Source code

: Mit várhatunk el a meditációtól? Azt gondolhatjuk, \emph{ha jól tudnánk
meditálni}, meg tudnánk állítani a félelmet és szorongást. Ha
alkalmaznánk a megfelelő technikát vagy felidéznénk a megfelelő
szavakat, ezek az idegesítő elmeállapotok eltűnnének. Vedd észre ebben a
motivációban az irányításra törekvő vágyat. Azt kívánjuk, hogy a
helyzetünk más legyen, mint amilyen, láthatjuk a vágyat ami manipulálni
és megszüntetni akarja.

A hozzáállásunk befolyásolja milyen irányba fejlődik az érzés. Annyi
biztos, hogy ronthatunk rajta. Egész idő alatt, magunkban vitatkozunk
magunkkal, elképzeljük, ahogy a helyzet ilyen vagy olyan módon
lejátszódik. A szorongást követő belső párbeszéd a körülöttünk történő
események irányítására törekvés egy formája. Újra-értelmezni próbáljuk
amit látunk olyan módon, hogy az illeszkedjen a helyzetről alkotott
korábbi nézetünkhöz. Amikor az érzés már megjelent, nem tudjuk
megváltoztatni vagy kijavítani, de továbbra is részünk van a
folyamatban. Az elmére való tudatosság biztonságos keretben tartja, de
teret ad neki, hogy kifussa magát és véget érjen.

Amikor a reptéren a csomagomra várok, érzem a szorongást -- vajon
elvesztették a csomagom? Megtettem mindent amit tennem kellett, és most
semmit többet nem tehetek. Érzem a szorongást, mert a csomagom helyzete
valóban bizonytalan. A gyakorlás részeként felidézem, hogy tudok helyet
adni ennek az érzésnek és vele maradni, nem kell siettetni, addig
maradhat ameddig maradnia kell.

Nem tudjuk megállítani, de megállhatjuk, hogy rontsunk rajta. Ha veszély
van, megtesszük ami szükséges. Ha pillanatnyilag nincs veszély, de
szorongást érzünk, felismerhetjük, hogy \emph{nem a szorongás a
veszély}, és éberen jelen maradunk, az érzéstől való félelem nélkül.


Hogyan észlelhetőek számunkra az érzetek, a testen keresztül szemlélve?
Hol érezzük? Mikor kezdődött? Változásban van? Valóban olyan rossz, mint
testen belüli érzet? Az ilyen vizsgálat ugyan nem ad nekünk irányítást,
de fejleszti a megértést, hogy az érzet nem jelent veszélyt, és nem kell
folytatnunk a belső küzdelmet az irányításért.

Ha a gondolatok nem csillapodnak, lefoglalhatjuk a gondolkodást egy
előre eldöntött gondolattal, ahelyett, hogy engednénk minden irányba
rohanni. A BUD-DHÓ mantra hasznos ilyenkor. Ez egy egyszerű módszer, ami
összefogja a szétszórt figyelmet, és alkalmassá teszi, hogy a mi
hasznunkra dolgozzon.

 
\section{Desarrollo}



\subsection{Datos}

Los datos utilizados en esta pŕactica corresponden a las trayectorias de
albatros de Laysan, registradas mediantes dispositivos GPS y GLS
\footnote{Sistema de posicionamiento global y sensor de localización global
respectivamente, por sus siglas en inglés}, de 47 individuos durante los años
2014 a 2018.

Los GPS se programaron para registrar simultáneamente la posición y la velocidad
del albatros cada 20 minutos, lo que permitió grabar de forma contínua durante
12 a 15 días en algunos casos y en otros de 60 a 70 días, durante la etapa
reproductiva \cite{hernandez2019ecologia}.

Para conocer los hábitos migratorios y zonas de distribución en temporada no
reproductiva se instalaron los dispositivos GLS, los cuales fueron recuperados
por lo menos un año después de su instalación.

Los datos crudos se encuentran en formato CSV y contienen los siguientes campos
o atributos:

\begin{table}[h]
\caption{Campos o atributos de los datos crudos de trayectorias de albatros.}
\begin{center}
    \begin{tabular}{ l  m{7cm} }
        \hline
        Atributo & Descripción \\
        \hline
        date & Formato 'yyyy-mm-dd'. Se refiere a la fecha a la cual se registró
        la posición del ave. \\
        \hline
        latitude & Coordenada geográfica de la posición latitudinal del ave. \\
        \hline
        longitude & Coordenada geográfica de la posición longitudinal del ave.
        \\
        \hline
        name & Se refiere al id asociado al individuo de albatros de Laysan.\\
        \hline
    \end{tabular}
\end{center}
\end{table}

▸ Aim of the exercise
Which of the lines above hold the string "módon"? Pick each of them out.

▸ Answer for this exercise
magunkkal, elképzeljük, ahogy a helyzet ilyen vagy olyan módon
amit látunk olyan módon, hogy az illeszkedjen a helyzetről alkotott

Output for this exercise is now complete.